Kentucky Bluegrass needs to be moderately watered regularly. However, it doesn’t need to be mowed very often as it mainly grows horizontally. Tall Fescue grass, on the other hand, is more tolerant to the heat and drought and only needs minimal watering. This grass variety has a deep root system, which means that it can absorb water that’s held deep within the soils. Tall Fescue does need to be cut regularly, and if it’s damaged, you’ll need to overseed patchy areas.

Fescue vs. Bluegrass Similarities

And now, let’s look at the similarities between Fescue vs. bluegrass.


Both Tall fescues and Kentucky Bluegrass should be planted during the cooler seasons. You can plant your grass seeds in the fall, which will give the seeds time to germinate and establish themselves before the cold winter sets in. Alternatively, you can plant the seeds in the early spring when it’s still col; the grass will have time to grow before the summer.

Before planting, ensure that you correctly prepare your land by removing any old turf, flattening and raking the soil. The seeds can then be sown.  You may also be interested in Perennial Ryegrass vs. Tall Fescue.
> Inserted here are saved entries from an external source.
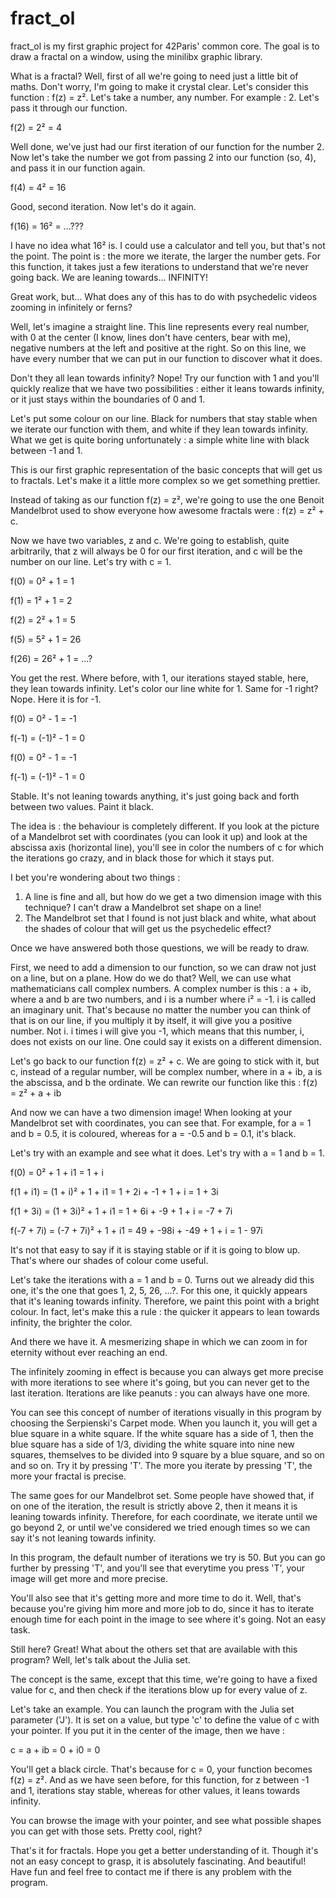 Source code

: # fract_ol

fract_ol is my first graphic project for 42Paris' common core. The goal is to draw a fractal on a window, using the minilibx graphic library.

What is a fractal? Well, first of all we're going to need just a little bit of maths. Don't worry, I'm going to make it crystal clear.
Let's consider this function : f(z) = z². Let's take a number, any number. For example : 2. Let's pass it through our function.

f(2) = 2² = 4

Well done, we've just had our first iteration of our function for the number 2. Now let's take the number we got from passing 2 into our function (so, 4), and pass it in our function again.

f(4) = 4² = 16

Good, second iteration. Now let's do it again.

f(16) = 16² = ...???

I have no idea what 16² is. I could use a calculator and tell you, but that's not the point. The point is : the more we iterate, the larger the number gets. For this function, it takes just a few iterations to understand that we're never going back. We are leaning towards... INFINITY!

Great work, but... What does any of this has to do with psychedelic videos zooming in infinitely or ferns?

Well, let's imagine a straight line. This line represents every real number, with 0 at the center (I know, lines don't have centers, bear with me), negative numbers at the left and positive at the right. So on this line, we have every number that we can put in our function to discover what it does.

Don't they all lean towards infinity? Nope! Try our function with 1 and you'll quickly realize that we have two possibilities : either it leans towards infinity, or it just stays within the boundaries of 0 and 1.

Let's put some colour on our line. Black for numbers that stay stable when we iterate our function with them, and white if they lean towards infinity. What we get is quite boring unfortunately : a simple white line with black between -1 and 1.

This is our first graphic representation of the basic concepts that will get us to fractals. Let's make it a little more complex so we get something prettier.

Instead of taking as our function f(z) = z², we're going to use the one Benoit Mandelbrot used to show everyone how awesome fractals were : f(z) = z² + c.

Now we have two variables, z and c. We're going to establish, quite arbitrarily, that z will always be 0 for our first iteration, and c will be the number on our line. Let's try with c = 1.

f(0) = 0² + 1 = 1

f(1) = 1² + 1 = 2

f(2) = 2² + 1 = 5

f(5) = 5² + 1 = 26

f(26) = 26² + 1 = ...?

You get the rest. Where before, with 1, our iterations stayed stable, here, they lean towards infinity. Let's color our line white for 1.
Same for -1 right? Nope. Here it is for -1.

f(0) = 0² - 1 = -1

f(-1) = (-1)² - 1 = 0

f(0) = 0² - 1 = -1

f(-1) = (-1)² - 1 = 0

Stable. It's not leaning towards anything, it's just going back and forth between two values. Paint it black.

The idea is : the behaviour is completely different. If you look at the picture of a Mandelbrot set with coordinates (you can look it up) and look at the abscissa axis (horizontal line), you'll see in color the numbers of c for which the iterations go crazy, and in black those for which it stays put.

I bet you're wondering about two things :
1) A line is fine and all, but how do we get a two dimension image with this technique? I can't draw a Mandelbrot set shape on a line!
2) The Mandelbrot set that I found is not just black and white, what about the shades of colour that will get us the psychedelic effect?

Once we have answered both those questions, we will be ready to draw.

First, we need to add a dimension to our function, so we can draw not just on a line, but on a plane. How do we do that? Well, we can use what mathematicians call complex numbers. A complex number is this : a + ib, where a and b are two numbers, and i is a number where i² = -1. i is called an imaginary unit. That's because no matter the number you can think of that is on our line, if you multiply it by itself, it will give you a positive number. Not i. i times i will give you -1, which means that this number, i, does not exists on our line. One could say it exists on a different dimension.

Let's go back to our function f(z) = z² + c. We are going to stick with it, but c, instead of a regular number, will be complex number, where in a + ib, a is the abscissa, and b the ordinate. We can rewrite our function like this : f(z) = z² + a + ib

And now we can have a two dimension image! When looking at your Mandelbrot set with coordinates, you can see that. For example, for a = 1 and b = 0.5, it is coloured, whereas for a = -0.5 and b = 0.1, it's black.

Let's try with an example and see what it does. Let's try with a = 1 and b = 1.

f(0) = 0² + 1 + i1 = 1 + i

f(1 + i1) = (1 + i)² + 1 + i1 = 1 + 2i + -1 + 1 + i = 1 + 3i

f(1 + 3i) = (1 + 3i)² + 1 + i1 = 1 + 6i + -9 + 1 + i = -7 + 7i

f(-7 + 7i) = (-7 + 7i)² + 1 + i1 = 49 + -98i + -49 + 1 + i = 1 - 97i

It's not that easy to say if it is staying stable or if it is going to blow up. That's where our shades of colour come useful.

Let's take the iterations with a = 1 and b = 0. Turns out we already did this one, it's the one that goes 1, 2, 5, 26, ...?. For this one, it quickly appears that it's leaning towards infinity. Therefore, we paint this point with a bright colour. In fact, let's make this a rule : the quicker it appears to lean towards infinity, the brighter the color.

And there we have it. A mesmerizing shape in which we can zoom in for eternity without ever reaching an end. 

The infinitely zooming in effect is because you can always get more precise with more iterations to see where it's going, but you can never get to the last iteration. Iterations are like peanuts : you can always have one more.

You can see this concept of number of iterations visually in this program by choosing the Serpienski's Carpet mode. When you launch it, you will get a blue square in a white square. If the white square has a side of 1, then the blue square has a side of 1/3, dividing the white square into nine new squares, themselves to be divided into 9 square by a blue square, and so on and so on. Try it by pressing 'T'. The more you iterate by pressing 'T', the more your fractal is precise.

The same goes for our Mandelbrot set. Some people have showed that, if on one of the iteration, the result is strictly above 2, then it means it is leaning towards infinity. Therefore, for each coordinate, we iterate until we go beyond 2, or until we've considered we tried enough times so we can say it's not leaning towards infinity.

In this program, the default number of iterations we try is 50. But you can go further by pressing 'T', and you'll see that everytime you press 'T', your image will get more and more precise.

You'll also see that it's getting more and more time to do it. Well, that's because you're giving him more and more job to do, since it has to iterate enough time for each point in the image to see where it's going. Not an easy task.

Still here? Great! What about the others set that are available with this program? Well, let's talk about the Julia set.

The concept is the same, except that this time, we're going to have a fixed value for c, and then check if the iterations blow up for every value of z.

Let's take an example. You can launch the program with the Julia set parameter ('J'). It is set on a value, but type 'c' to define the value of c with your pointer. If you put it in the center of the image, then we have :

c = a + ib = 0 + i0 = 0

You'll get a black circle. That's because for c = 0, your function becomes f(z) = z². And as we have seen before, for this function, for z between -1 and 1, iterations stay stable, whereas for other values, it leans towards infinity.

You can browse the image with your pointer, and see what possible shapes you can get with those sets. Pretty cool, right?

That's it for fractals. Hope you get a better understanding of it. Though it's not an easy concept to grasp, it is absolutely fascinating. And beautiful! Have fun and feel free to contact me if there is any problem with the program.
When comparing Fescue vs. Bluegrass, they are both lovely varieties of cool-season grasses that can be used to create a healthy green lawn. Both types of grasses are generally easy to care for and fast-growing. However, they have slightly different care requirements. You can choose the grass that meets your needs. Consider the climate you live in, the traffic intensity, and the activities you plan to do in your yard before choosing the type of grass that will meet your needs.